(Stored data)
"""
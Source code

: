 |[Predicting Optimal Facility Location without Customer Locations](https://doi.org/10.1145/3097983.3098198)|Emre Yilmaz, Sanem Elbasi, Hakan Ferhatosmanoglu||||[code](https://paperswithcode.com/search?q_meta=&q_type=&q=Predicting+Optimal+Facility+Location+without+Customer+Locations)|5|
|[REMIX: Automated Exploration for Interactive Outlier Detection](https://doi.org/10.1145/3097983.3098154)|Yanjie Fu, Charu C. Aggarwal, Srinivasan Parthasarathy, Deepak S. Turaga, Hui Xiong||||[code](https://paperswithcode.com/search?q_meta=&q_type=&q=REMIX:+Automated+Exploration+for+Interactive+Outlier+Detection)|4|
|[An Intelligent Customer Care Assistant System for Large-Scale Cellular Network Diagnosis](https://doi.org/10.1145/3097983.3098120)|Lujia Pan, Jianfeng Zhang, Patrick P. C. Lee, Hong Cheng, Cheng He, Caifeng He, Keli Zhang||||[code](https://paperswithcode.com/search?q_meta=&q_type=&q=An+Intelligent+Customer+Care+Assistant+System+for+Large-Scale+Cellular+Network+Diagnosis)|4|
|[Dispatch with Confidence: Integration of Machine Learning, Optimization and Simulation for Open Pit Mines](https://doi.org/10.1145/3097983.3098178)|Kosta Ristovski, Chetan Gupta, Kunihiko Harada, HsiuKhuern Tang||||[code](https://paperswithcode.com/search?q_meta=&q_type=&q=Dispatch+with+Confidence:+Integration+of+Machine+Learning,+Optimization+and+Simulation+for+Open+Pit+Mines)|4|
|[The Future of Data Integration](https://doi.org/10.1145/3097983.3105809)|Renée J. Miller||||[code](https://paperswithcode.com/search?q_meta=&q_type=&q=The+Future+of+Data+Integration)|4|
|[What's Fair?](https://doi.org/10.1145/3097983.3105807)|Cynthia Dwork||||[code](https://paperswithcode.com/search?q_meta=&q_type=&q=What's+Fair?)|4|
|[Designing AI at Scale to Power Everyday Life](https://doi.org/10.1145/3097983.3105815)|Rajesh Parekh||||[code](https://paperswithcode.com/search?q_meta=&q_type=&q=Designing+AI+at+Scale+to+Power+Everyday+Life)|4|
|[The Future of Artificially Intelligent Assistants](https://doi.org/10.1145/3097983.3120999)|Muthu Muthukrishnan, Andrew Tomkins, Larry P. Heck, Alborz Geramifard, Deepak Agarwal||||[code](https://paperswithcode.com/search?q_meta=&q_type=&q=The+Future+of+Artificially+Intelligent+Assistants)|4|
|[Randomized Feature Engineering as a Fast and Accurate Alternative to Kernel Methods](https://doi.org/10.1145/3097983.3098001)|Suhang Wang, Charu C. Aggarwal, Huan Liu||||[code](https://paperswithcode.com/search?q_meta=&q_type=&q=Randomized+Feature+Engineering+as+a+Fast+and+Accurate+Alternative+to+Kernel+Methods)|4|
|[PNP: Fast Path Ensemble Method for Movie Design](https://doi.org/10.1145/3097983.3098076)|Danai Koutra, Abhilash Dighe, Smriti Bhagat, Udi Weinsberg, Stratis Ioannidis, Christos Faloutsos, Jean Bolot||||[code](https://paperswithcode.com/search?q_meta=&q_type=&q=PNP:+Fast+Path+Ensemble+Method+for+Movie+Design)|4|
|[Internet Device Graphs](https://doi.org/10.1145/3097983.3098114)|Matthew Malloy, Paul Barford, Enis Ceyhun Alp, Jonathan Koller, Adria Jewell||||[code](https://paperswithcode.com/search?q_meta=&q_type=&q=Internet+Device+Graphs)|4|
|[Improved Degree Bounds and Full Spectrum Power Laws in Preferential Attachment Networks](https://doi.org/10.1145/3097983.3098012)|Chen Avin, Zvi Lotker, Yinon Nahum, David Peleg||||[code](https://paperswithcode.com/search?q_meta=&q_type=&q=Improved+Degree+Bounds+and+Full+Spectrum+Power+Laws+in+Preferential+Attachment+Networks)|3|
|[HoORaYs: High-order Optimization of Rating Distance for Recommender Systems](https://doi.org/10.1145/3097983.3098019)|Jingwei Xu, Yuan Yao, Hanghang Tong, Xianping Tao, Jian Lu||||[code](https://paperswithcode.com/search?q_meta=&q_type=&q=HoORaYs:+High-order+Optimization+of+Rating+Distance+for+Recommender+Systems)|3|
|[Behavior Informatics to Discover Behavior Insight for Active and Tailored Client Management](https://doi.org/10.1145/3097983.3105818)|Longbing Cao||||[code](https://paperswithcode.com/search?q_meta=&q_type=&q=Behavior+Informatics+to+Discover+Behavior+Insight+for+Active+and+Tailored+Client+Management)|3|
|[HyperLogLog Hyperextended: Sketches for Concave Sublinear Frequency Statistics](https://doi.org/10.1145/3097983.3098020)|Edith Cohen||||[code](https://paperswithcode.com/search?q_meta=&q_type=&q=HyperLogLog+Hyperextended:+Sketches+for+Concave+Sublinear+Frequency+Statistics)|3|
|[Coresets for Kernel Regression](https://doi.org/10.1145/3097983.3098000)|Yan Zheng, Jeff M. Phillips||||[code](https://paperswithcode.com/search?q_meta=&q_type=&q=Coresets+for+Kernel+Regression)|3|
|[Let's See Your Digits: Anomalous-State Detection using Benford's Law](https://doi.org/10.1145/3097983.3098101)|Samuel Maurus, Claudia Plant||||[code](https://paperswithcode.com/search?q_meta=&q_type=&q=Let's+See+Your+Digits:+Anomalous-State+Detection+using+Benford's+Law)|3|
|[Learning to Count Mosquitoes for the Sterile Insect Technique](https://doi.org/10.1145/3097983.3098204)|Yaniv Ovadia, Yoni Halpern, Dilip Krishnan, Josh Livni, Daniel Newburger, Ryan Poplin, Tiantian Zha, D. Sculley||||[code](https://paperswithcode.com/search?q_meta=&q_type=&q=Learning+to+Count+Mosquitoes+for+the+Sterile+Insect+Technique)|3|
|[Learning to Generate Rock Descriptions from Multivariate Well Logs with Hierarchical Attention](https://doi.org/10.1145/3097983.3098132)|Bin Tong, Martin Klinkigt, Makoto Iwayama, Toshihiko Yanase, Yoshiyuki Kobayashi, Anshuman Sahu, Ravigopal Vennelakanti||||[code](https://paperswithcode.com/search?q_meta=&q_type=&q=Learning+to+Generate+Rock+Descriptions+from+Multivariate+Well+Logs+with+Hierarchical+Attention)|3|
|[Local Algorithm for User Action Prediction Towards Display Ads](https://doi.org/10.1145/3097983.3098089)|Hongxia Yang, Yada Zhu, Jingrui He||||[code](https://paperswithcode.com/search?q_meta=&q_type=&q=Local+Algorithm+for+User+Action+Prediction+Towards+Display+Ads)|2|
"""
"""
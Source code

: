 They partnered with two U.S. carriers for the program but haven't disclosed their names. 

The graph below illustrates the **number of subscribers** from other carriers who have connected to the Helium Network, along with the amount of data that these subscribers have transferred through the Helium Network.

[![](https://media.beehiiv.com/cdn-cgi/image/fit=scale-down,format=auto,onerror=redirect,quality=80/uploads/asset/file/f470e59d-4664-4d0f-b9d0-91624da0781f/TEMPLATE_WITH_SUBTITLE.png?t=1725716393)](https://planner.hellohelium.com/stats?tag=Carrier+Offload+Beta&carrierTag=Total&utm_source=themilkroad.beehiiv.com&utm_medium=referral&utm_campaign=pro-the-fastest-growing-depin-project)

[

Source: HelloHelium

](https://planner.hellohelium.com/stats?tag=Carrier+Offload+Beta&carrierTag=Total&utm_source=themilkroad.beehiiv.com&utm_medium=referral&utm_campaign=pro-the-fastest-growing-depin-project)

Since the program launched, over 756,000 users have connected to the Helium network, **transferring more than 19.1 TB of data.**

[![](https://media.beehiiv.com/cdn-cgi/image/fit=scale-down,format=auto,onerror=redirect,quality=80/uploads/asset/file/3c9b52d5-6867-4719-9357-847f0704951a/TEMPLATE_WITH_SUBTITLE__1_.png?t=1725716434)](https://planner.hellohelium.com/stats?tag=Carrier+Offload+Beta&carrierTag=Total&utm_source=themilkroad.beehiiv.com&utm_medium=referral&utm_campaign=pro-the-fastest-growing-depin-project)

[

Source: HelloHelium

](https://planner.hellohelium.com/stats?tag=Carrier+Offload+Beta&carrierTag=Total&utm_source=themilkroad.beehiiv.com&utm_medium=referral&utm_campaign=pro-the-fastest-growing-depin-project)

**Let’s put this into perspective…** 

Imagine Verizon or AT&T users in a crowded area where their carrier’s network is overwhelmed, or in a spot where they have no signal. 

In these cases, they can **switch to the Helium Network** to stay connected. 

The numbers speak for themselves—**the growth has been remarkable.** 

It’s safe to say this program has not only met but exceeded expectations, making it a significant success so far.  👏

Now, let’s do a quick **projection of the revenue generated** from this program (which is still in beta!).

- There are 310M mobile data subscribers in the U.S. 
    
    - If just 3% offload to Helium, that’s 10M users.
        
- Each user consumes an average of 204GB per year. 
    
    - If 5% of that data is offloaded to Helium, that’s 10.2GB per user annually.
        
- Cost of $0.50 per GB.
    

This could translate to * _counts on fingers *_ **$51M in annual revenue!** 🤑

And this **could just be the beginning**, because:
"""
◆ **What is required**:
Of the lines above, output exactly those from the line bearing "to Count Mosquitoes" through the line bearing "Algorithm for User", inclusive.

◆ **Exercise result**:
|[Learning to Count Mosquitoes for the Sterile Insect Technique](https://doi.org/10.1145/3097983.3098204)|Yaniv Ovadia, Yoni Halpern, Dilip Krishnan, Josh Livni, Daniel Newburger, Ryan Poplin, Tiantian Zha, D. Sculley||||[code](https://paperswithcode.com/search?q_meta=&q_type=&q=Learning+to+Count+Mosquitoes+for+the+Sterile+Insect+Technique)|3|
|[Learning to Generate Rock Descriptions from Multivariate Well Logs with Hierarchical Attention](https://doi.org/10.1145/3097983.3098132)|Bin Tong, Martin Klinkigt, Makoto Iwayama, Toshihiko Yanase, Yoshiyuki Kobayashi, Anshuman Sahu, Ravigopal Vennelakanti||||[code](https://paperswithcode.com/search?q_meta=&q_type=&q=Learning+to+Generate+Rock+Descriptions+from+Multivariate+Well+Logs+with+Hierarchical+Attention)|3|
|[Local Algorithm for User Action Prediction Towards Display Ads](https://doi.org/10.1145/3097983.3098089)|Hongxia Yang, Yada Zhu, Jingrui He||||[code](https://paperswithcode.com/search?q_meta=&q_type=&q=Local+Algorithm+for+User+Action+Prediction+Towards+Display+Ads)|2|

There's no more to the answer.